Facilitating family needs and support at the end of life in hospital: A descriptive study

Melissa J Bloomer 1,2,3,, Peter Poon 4,5,6, Fiona Runacres 4,5,7,8, Alison M Hutchinson 1,2,3
PMCID: PMC8972949  PMID: 34965777

Abstract

Background:

Caring for family members of dying patients is a vital component of end-of-life care, yet family members’ needs at the end of life may be unmet.

Aim:

To explore hospital clinician assessment and facilitation of family needs and practices to support families at the end of life.

Design:

Descriptive study utilising a retrospective medical record audit.

Setting and Sample:

Undertaken in a large public hospital, the sample included 200 deceased patients from four specialities; general medicine (n = 50), intensive care (n = 50), inpatient palliative care (n = 50) and aged rehabilitation (n = 50). Data were analysed according to age; under 65-years and 65-years or over.

Results:

Deceased patients’ mean age was 75-years, 60% were Christian and Next-of-Kin were documented in 96% of cases. 79% spoke English, yet interpreters were used in only 6% of cases. Formal family meetings were held in 64% of cases. An assessment of family needs was undertaken in 52% of cases, and more likely for those under 65-years (p = 0.027). Cultural/religious practices were supported/facilitated in only 6% of all cases. Specialist palliative care involvement was more likely for those aged 65-years or over (p = 0.040) and social work involvement more likely for those under 65-years (p = 0.002). Pastoral care and bereavement support was low across the whole sample.

Conclusions:

Prioritising family needs should be core to end-of-life care. Anticipation of death should trigger routine referral to support personnel/services to ensure practice is guided by family needs.

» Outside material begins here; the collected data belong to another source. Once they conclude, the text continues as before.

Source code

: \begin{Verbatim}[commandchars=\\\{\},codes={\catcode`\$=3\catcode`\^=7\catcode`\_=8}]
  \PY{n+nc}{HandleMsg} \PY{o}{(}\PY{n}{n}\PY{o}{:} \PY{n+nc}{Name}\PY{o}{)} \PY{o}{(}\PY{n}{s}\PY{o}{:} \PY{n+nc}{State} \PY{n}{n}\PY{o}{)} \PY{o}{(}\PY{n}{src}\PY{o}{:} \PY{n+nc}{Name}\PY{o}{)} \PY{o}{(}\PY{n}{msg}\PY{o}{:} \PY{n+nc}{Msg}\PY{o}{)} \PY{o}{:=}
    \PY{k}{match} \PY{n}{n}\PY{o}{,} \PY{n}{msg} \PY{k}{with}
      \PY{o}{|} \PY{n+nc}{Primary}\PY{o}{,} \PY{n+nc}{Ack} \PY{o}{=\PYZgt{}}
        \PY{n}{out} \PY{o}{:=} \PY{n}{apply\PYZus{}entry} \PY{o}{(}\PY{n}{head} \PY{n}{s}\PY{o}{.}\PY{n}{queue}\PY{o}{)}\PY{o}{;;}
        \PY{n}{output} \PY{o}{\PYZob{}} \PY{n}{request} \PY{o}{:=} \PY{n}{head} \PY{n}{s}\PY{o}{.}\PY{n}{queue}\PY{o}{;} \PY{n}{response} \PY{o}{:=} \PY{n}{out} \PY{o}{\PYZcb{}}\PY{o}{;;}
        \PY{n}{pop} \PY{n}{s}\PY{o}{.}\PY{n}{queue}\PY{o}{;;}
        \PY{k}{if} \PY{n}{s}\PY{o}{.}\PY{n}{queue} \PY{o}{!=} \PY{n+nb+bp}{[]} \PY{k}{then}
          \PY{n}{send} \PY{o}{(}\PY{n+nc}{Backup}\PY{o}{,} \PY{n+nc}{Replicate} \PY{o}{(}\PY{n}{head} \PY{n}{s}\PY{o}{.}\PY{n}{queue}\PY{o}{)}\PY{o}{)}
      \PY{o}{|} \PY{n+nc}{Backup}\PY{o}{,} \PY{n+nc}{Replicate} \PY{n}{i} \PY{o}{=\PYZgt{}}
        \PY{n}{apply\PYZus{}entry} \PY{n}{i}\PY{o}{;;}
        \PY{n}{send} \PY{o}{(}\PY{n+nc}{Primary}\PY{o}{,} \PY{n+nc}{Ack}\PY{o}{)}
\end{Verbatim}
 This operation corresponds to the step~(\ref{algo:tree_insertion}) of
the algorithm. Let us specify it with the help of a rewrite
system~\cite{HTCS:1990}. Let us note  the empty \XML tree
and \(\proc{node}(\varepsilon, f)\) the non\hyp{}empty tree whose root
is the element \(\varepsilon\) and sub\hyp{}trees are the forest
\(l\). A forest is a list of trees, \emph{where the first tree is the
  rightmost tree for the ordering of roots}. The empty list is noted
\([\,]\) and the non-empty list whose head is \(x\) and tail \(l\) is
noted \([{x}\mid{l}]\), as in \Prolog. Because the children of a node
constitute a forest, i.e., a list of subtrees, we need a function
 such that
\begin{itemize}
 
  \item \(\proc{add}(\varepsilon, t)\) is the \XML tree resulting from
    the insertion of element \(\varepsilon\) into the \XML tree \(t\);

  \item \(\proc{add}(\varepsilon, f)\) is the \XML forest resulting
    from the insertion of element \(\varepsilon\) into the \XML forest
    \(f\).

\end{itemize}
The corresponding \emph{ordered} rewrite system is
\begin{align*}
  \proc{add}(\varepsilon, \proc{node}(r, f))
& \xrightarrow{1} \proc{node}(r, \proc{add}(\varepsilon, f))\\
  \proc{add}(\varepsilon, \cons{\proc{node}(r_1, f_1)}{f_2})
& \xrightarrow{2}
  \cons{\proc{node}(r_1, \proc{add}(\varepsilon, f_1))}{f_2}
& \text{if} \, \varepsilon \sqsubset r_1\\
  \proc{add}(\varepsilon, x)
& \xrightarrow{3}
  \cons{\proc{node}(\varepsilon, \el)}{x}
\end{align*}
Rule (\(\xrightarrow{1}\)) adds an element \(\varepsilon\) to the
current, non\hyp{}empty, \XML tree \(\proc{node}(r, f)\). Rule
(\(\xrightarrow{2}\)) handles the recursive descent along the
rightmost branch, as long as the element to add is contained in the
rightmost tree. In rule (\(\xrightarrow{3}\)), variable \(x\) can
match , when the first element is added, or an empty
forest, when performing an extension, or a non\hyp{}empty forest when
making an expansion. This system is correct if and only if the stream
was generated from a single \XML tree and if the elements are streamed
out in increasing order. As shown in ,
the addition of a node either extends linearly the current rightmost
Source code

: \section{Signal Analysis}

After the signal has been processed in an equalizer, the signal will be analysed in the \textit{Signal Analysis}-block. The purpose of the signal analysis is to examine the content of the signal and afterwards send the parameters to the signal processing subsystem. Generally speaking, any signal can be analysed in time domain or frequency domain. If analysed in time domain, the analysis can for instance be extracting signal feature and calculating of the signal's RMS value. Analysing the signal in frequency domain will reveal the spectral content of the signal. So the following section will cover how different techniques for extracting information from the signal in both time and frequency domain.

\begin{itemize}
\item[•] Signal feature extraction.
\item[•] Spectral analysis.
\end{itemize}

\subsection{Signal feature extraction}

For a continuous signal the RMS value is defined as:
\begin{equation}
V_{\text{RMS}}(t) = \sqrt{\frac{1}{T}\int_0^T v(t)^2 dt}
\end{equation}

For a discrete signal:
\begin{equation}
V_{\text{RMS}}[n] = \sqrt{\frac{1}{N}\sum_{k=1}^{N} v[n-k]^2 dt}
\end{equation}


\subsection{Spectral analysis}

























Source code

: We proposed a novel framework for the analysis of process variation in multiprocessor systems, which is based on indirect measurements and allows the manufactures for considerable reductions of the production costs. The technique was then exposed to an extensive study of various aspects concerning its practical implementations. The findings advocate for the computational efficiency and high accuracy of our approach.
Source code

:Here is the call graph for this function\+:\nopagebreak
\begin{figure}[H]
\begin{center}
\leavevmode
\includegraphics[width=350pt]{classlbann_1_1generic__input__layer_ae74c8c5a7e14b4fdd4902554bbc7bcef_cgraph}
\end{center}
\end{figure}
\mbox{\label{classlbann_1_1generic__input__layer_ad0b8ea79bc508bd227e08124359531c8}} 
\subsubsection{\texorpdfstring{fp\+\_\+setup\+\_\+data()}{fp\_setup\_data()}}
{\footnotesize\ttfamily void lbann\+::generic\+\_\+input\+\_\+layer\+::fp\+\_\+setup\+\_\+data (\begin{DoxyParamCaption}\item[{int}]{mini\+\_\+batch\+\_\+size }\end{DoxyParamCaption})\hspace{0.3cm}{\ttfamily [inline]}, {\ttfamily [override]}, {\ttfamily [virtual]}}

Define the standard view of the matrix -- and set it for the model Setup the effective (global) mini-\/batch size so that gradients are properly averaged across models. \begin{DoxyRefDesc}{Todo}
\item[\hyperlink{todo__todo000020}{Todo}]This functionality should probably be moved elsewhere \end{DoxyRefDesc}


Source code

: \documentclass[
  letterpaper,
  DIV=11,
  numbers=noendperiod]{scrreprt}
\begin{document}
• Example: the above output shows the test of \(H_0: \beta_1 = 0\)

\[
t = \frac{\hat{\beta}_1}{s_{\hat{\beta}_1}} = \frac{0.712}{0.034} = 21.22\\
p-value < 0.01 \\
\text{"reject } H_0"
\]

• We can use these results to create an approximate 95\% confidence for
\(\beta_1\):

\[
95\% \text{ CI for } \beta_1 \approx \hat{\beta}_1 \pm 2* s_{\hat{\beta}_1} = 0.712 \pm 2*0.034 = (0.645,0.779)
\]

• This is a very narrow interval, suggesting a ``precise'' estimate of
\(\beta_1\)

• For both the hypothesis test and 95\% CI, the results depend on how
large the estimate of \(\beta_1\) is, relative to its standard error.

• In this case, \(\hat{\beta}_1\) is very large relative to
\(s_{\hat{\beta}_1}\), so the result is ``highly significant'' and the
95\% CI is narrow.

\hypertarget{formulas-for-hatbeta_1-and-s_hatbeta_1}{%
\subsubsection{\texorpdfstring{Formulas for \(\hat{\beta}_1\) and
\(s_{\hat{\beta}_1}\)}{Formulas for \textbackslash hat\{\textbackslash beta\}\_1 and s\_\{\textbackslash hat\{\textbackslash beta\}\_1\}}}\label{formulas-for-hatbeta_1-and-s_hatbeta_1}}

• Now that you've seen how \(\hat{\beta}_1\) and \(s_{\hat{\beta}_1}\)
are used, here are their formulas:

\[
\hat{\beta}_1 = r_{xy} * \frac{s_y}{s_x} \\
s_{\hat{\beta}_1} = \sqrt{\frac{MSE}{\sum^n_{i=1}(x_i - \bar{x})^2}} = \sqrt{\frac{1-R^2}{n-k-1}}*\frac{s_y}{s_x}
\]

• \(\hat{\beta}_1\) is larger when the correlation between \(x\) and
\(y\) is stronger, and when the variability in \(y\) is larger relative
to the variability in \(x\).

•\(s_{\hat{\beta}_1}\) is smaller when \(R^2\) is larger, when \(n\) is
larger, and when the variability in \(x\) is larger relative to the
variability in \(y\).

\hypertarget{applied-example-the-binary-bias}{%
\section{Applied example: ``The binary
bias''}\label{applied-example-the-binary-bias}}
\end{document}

More research is needed to evaluate how family needs assessment can inform end-of-life care, supported by policy.

Keywords: Aged, communication, culturally competent care, death, decision making, end-of-life care, family, family care, frail elderly, palliative care


What is already known about the topic?

  • Caring for family members of dying patients is a vital component of end-of-life care.

  • Family members of dying patients want respectful and compassionate care, to be supported in their distress, and to have their personal, cultural and religious needs respected.

What this paper adds?

  • Formal family meetings are used to reach treatment consensus, but may also be a missed opportunity to gather information about family support needs and preferences for end-of-life care.

  • Anticipation of death should be a trigger for assessment of family support needs, and routine referral/involvement of social work and pastoral care support services/personnel.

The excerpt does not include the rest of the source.